Though born and raised in Fargo, North Dakota, Dick Williams has set-up home in many states over the years. He currently resides in Boulder, Colorado, and is more than happy with the quiet, sunshine – “we have more days of sunshine than any other state in the US” – and general quality of life.

When Williams got ‘the call’ to become CEO of Webroot in August 2009, the decision to move to the company’s headquarters was a natural one. While Webroot was founded in Colorado, a Silicon Valley office was opened four or five years ago, and Williams explains that the heart of the company has been compromised since.

“Over the last several years, the leadership of the company became a little confused as to where the heart of the company was. My predecessor, Peter Watkins, was actually located in Mountain View, California, as are Gerhard [Eschelbeck] and his development teams”. The ambiguity of the situation, explains Williams, resulted in a “developed ambivalence as to where [Webroot] was headquartered”.

Re-establishing the company’s headquarters in Colorado was one of the first challenges that Williams took up, and moving there himself seemed like an obvious step.

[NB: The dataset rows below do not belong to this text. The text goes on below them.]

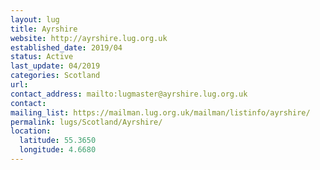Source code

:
 ```yaml
---
layout: lug
title: Ayrshire
website: http://ayrshire.lug.org.uk
established_date: 2019/04
status: Active
last_update: 04/2019
categories: Scotland
url: 
contact_address: mailto:lugmaster@ayrshire.lug.org.uk
contact: 
mailing_list: https://mailman.lug.org.uk/mailman/listinfo/ayrshire/
permalink: lugs/Scotland/Ayrshire/
location:
  latitude: 55.3650
  longitude: 4.6680
---
```

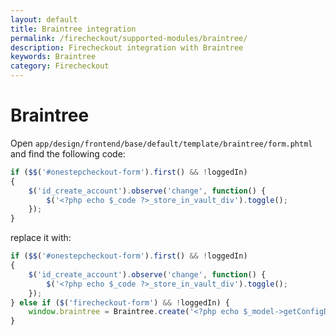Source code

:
 ```yaml
---
layout: default
title: Braintree integration
permalink: /firecheckout/supported-modules/braintree/
description: Firecheckout integration with Braintree
keywords: Braintree
category: Firecheckout
---
```


# Braintree

Open `app/design/frontend/base/default/template/braintree/form.phtml`
and find the following code:

```javascript
if ($$('#onestepcheckout-form').first() && !loggedIn)
{
    $('id_create_account').observe('change', function() {
        $('<?php echo $_code ?>_store_in_vault_div').toggle();
    });
}
```

replace it with:

```javascript
if ($$('#onestepcheckout-form').first() && !loggedIn)
{
    $('id_create_account').observe('change', function() {
        $('<?php echo $_code ?>_store_in_vault_div').toggle();
    });
} else if ($('firecheckout-form') && !loggedIn) {
    window.braintree = Braintree.create('<?php echo $_model->getConfigData('client_side_encryption_key') ?>');
}
```

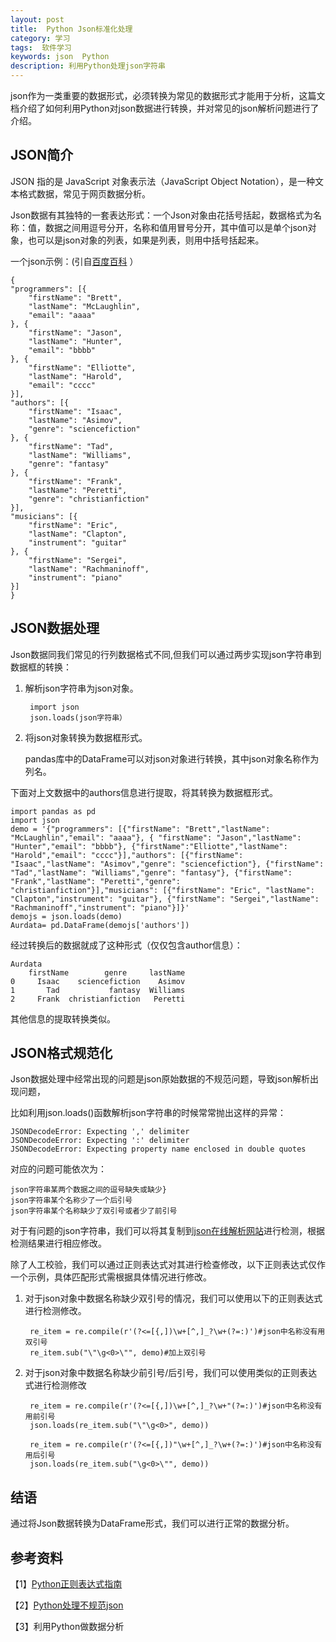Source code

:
```yaml
---
layout: post
title:  Python Json标准化处理
category: 学习
tags:  软件学习	        
keywords: json  Python
description: 利用Python处理json字符串
---
```


json作为一类重要的数据形式，必须转换为常见的数据形式才能用于分析，这篇文档介绍了如何利用Python对json数据进行转换，并对常见的json解析问题进行了介绍。

## JSON简介

JSON 指的是 JavaScript 对象表示法（JavaScript Object Notation），是一种文本格式数据，常见于网页数据分析。

Json数据有其独特的一套表达形式：一个Json对象由花括号括起，数据格式为名称：值，数据之间用逗号分开，名称和值用冒号分开，其中值可以是单个json对象，也可以是json对象的列表，如果是列表，则用中括号括起来。

一个json示例：(引自[百度百科](http://baike.baidu.com/link?url=kO4P0IJm-bDYX0VHci6qtEmqwHanBh8Hh7jlGDqxIF25-AhfVUqyCM0gpwc_mQzQ6CFd3pKzX9T5DR3fR--bEq)
）

    {
    "programmers": [{
        "firstName": "Brett",
        "lastName": "McLaughlin",
        "email": "aaaa"
    }, {
        "firstName": "Jason",
        "lastName": "Hunter",
        "email": "bbbb"
    }, {
        "firstName": "Elliotte",
        "lastName": "Harold",
        "email": "cccc"
    }],
    "authors": [{
        "firstName": "Isaac",
        "lastName": "Asimov",
        "genre": "sciencefiction"
    }, {
        "firstName": "Tad",
        "lastName": "Williams",
        "genre": "fantasy"
    }, {
        "firstName": "Frank",
        "lastName": "Peretti",
        "genre": "christianfiction"
    }],
    "musicians": [{
        "firstName": "Eric",
        "lastName": "Clapton",
        "instrument": "guitar"
    }, {
        "firstName": "Sergei",
        "lastName": "Rachmaninoff",
        "instrument": "piano"
    }]
    }


## JSON数据处理

Json数据同我们常见的行列数据格式不同,但我们可以通过两步实现json字符串到数据框的转换：

1. 解析json字符串为json对象。
   
        import json
        json.loads(json字符串）

2. 将json对象转换为数据框形式。

     pandas库中的DataFrame可以对json对象进行转换，其中json对象名称作为列名。

下面对上文数据中的authors信息进行提取，将其转换为数据框形式。

    import pandas as pd 
    import json
    demo = '{"programmers": [{"firstName": "Brett","lastName": "McLaughlin","email": "aaaa"}, { "firstName": "Jason","lastName": "Hunter","email": "bbbb"}, {"firstName":"Elliotte","lastName": "Harold","email": "cccc"}],"authors": [{"firstName": "Isaac","lastName": "Asimov","genre": "sciencefiction"}, {"firstName": "Tad","lastName": "Williams","genre": "fantasy"}, {"firstName": "Frank","lastName": "Peretti","genre": "christianfiction"}],"musicians": [{"firstName": "Eric", "lastName": "Clapton","instrument": "guitar"}, {"firstName": "Sergei","lastName": "Rachmaninoff","instrument": "piano"}]}'
    demojs = json.loads(demo)
    Aurdata= pd.DataFrame(demojs['authors'])

经过转换后的数据就成了这种形式（仅仅包含author信息）：

    Aurdata
        firstName        genre     lastName
    0     Isaac    sciencefiction    Asimov
    1       Tad           fantasy  Williams
    2     Frank  christianfiction   Peretti

其他信息的提取转换类似。

## JSON格式规范化

Json数据处理中经常出现的问题是json原始数据的不规范问题，导致json解析出现问题，

比如利用json.loads()函数解析json字符串的时候常常抛出这样的异常：

    JSONDecodeError: Expecting ',' delimiter
    JSONDecodeError: Expecting ':' delimiter
    JSONDecodeError: Expecting property name enclosed in double quotes

对应的问题可能依次为：

    json字符串某两个数据之间的逗号缺失或缺少}
    json字符串某个名称少了一个后引号
    json字符串某个名称缺少了双引号或者少了前引号

对于有问题的json字符串，我们可以将其复制到[json在线解析网站](http://www.bejson.com/)进行检测，根据检测结果进行相应修改。

除了人工校验，我们可以通过正则表达式对其进行检查修改，以下正则表达式仅作一个示例，具体匹配形式需根据具体情况进行修改。

1. 对于json对象中数据名称缺少双引号的情况，我们可以使用以下的正则表达式进行检测修改。
      
        re_item = re.compile(r'(?<=[{,])\w+[^,]_?\w+(?=:)')#json中名称没有用双引号
        re_item.sub("\"\g<0>\"", demo)#加上双引号

2. 对于json对象中数据名称缺少前引号/后引号，我们可以使用类似的正则表达式进行检测修改

        re_item = re.compile(r'(?<=[{,])\w+[^,]_?\w+"(?=:)')#json中名称没有用前引号
        json.loads(re_item.sub("\"\g<0>", demo))

        re_item = re.compile(r'(?<=[{,])"\w+[^,]_?\w+(?=:)')#json中名称没有用后引号
        json.loads(re_item.sub("\g<0>\"", demo))

## 结语

通过将Json数据转换为DataFrame形式，我们可以进行正常的数据分析。

## 参考资料

【1】[Python正则表达式指南](http://www.cnblogs.com/huxi/archive/2010/07/04/1771073.html)

【2】[Python处理不规范json](http://www.cnblogs.com/cnicefire/archive/2013/02/24/2924170.html)

【3】利用Python做数据分析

Far from considering a HQ outside of the Valley a disadvantage, Williams insists that the quality of life in Boulder – in contrast with the “hassles of the Valley” – attracts some of the industry’s best minds. “There are a number of significant technology centers outside of Silicon Valley, and Boulder’s one of the foremost. The cost of living [in Boulder] is dramatically lower, and the quality of life is a good deal better as well.”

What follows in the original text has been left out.